In ‘100 Storie Italiane di Sport’ la nostra eccellenza manifatturiera tra vela e sport d’acqua
‘100 Storie Italiane Di Sport. Vela e Sport D’acqua’ è l’iniziativa editoriale promossa e realizzata da Ministero degli Affari Esteri e della Cooperazione Internazionale, Fondazione Symbola e Confartigianato, knowledge partner Deloitte, ed è stata presentata oggi, alla Farnesina, in occasione della Giornata dello Sport Italiano nel Mondo che quest’anno è dedicata alla vela e al nuoto, due discipline simbolo della nostra migliore tradizione sportiva e nelle quali trovano applicazione i prodotti più innovativi della nostra industria. All’evento è intervenuto il Presidente di Confartigianato Marco Granelli.
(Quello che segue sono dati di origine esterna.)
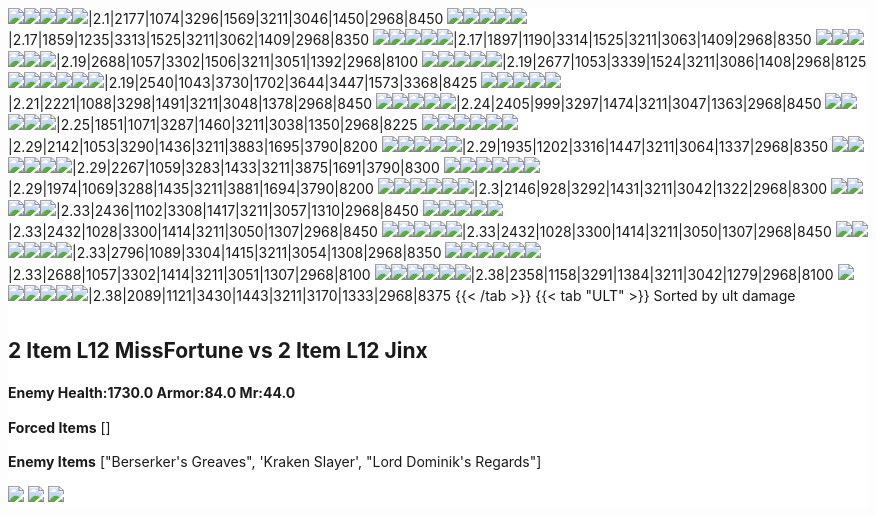 ![](/item/3087.png)![](/item/6676.png)![](/item/1053.png)![](/item/1055.png)![](/item/3006.png)|2.1|2177|1074|3296|1569|3211|3046|1450|2968|8450
![](/item/6672.png)![](/item/3153.png)![](/item/1001.png)![](/item/1055.png)![](/item/1038.png)|2.17|1859|1235|3313|1525|3211|3062|1409|2968|8350
![](/item/3153.png)![](/item/3087.png)![](/item/1001.png)![](/item/1055.png)![](/item/1038.png)|2.17|1897|1190|3314|1525|3211|3063|1409|2968|8350
![](/item/6696.png)![](/item/6691.png)![](/item/1001.png)![](/item/1053.png)![](/item/1055.png)![](/item/1036.png)|2.19|2688|1057|3302|1506|3211|3051|1392|2968|8100
![](/item/3074.png)![](/item/6691.png)![](/item/1001.png)![](/item/1055.png)![](/item/1037.png)|2.19|2677|1053|3339|1524|3211|3086|1408|2968|8125
![](/item/6691.png)![](/item/6609.png)![](/item/1001.png)![](/item/1053.png)![](/item/1055.png)![](/item/1037.png)|2.19|2540|1043|3730|1702|3644|3447|1573|3368|8425
![](/item/3095.png)![](/item/6676.png)![](/item/1053.png)![](/item/1055.png)![](/item/3006.png)|2.21|2221|1088|3298|1491|3211|3048|1378|2968|8450
![](/item/6691.png)![](/item/3508.png)![](/item/1053.png)![](/item/1055.png)![](/item/3006.png)|2.24|2405|999|3297|1474|3211|3047|1363|2968|8450
![](/item/6672.png)![](/item/3094.png)![](/item/1053.png)![](/item/1055.png)![](/item/1037.png)|2.25|1851|1071|3287|1460|3211|3038|1350|2968|8225
![](/item/6676.png)![](/item/3091.png)![](/item/1001.png)![](/item/1053.png)![](/item/1055.png)![](/item/1036.png)|2.29|2142|1053|3290|1436|3211|3883|1695|3790|8200
![](/item/3153.png)![](/item/3095.png)![](/item/1001.png)![](/item/1055.png)![](/item/1038.png)|2.29|1935|1202|3316|1447|3211|3064|1337|2968|8350
![](/item/6691.png)![](/item/3091.png)![](/item/1001.png)![](/item/1053.png)![](/item/1055.png)![](/item/1036.png)|2.29|2267|1059|3283|1433|3211|3875|1691|3790|8300
![](/item/3091.png)![](/item/3033.png)![](/item/1001.png)![](/item/1053.png)![](/item/1055.png)![](/item/1036.png)|2.29|1974|1069|3288|1435|3211|3881|1694|3790|8200
![](/item/6691.png)![](/item/3115.png)![](/item/1001.png)![](/item/1053.png)![](/item/1055.png)![](/item/1036.png)|2.3|2146|928|3292|1431|3211|3042|1322|2968|8300
![](/item/6676.png)![](/item/3033.png)![](/item/1053.png)![](/item/1055.png)![](/item/3006.png)|2.33|2436|1102|3308|1417|3211|3057|1310|2968|8450
![](/item/6693.png)![](/item/6676.png)![](/item/1053.png)![](/item/1055.png)![](/item/3006.png)|2.33|2432|1028|3300|1414|3211|3050|1307|2968|8450
![](/item/6696.png)![](/item/6676.png)![](/item/1053.png)![](/item/1055.png)![](/item/3006.png)|2.33|2432|1028|3300|1414|3211|3050|1307|2968|8450
![](/item/6691.png)![](/item/3179.png)![](/item/1001.png)![](/item/1053.png)![](/item/1055.png)![](/item/1038.png)|2.33|2796|1089|3304|1415|3211|3054|1308|2968|8350
![](/item/6691.png)![](/item/6693.png)![](/item/1001.png)![](/item/1053.png)![](/item/1055.png)![](/item/1036.png)|2.33|2688|1057|3302|1414|3211|3051|1307|2968|8100
![](/item/6672.png)![](/item/6691.png)![](/item/1001.png)![](/item/1053.png)![](/item/1055.png)![](/item/1036.png)|2.38|2358|1158|3291|1384|3211|3042|1279|2968|8100
![](/item/6672.png)![](/item/3072.png)![](/item/1001.png)![](/item/1055.png)![](/item/1037.png)![](/item/1036.png)|2.38|2089|1121|3430|1443|3211|3170|1333|2968|8375
{{< /tab >}}
{{< tab "ULT" >}}
Sorted by ult damage
## 2 Item L12 MissFortune vs 2 Item L12 Jinx

**Enemy Health:1730.0 Armor:84.0 Mr:44.0**


**Forced Items** []








**Enemy Items** ["Berserker's Greaves", 'Kraken Slayer', "Lord Dominik's Regards"]





![](/item/3006.png)
![](/item/6672.png)
![](/item/3036.png)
Sono cento esempi di qualità italiana nella produzione, nell’artigianato e nella tecnologia, da tutte le regioni del nostro Paese a testimonianza di un’Italia che compete e innova anche attraverso lo sport. Il report illustra come dietro gli sport c’è un universo di soluzioni e tecnologie che migliorano le performance sportive e lo rendono spettacolare, sicuro, sostenibile. In questo campo l’Italia vanta una vera e propria specializzazione, grazie a una ricca filiera produttiva che ha saputo coniugare cultura artigianale, innovazione e sostenibilità, valorizzando i saperi diffusi nei territori. Anche per questo in Italia lo sport, più che in altri Paesi, si è trasformato in arte manifatturiera. Le cento esperienze raccontate in questa pubblicazione sono uno spaccato della straordinaria varietà di competenze, specializzazioni produttive e capacità innovative che caratterizzano il sistema italiano. Dietro ogni prodotto, ogni innovazione, ogni traguardo sportivo, esiste una rete di imprese che interpreta lo sport non solo come un mercato, ma come un patrimonio culturale da custodire, promuovere e far evolvere. La collaborazione tra imprese, progettisti, atleti, centri di ricerca e associazioni sportive accelera il trasferimento di conoscenze tra pratica sportiva e innovazione tecnologica. Le esigenze delle competizioni diventano un banco di prova per sperimentare nuovi materiali, soluzioni progettuali e tecnologie green che trovano applicazione nella cantieristica, nella componentistica, nell’abbigliamento tecnico e nelle attrezzature per le diverse discipline. Un modello di innovazione aperta che unisce qualità manifatturiera, design, sostenibilità ambientale e capacità di personalizzazione, rafforzando la competitività internazionale del Made in Italy. Nel 2027 l’Italia ospiterà, per la prima volta, l’America’s Cup, uno degli eventi sportivi più iconici e tecnologicamente avanzati al mondo. L’appuntamento, che si terrà a Napoli, non è solo una competizione velica, ma una piattaforma globale di visibilità e di attivazione economica
L’Italia è ricca di capitali del mare. Da Genova a Napoli, da Trieste a Brindisi, da Cagliari a Palermo, passando per tanti distretti come sul Lago d’Iseo, dove si concentra un’importante produzione di corde e reti. Nel nostro Paese ogni costa ha saputo costruire una propria identità, ogni porto è in grado di raccontare una storia diversa. Il binomio sport e acqua è inoltre profondamente legato alle comunità locali, che promuovono l’aggregazione sociale e lo sviluppo di competizioni sul territorio.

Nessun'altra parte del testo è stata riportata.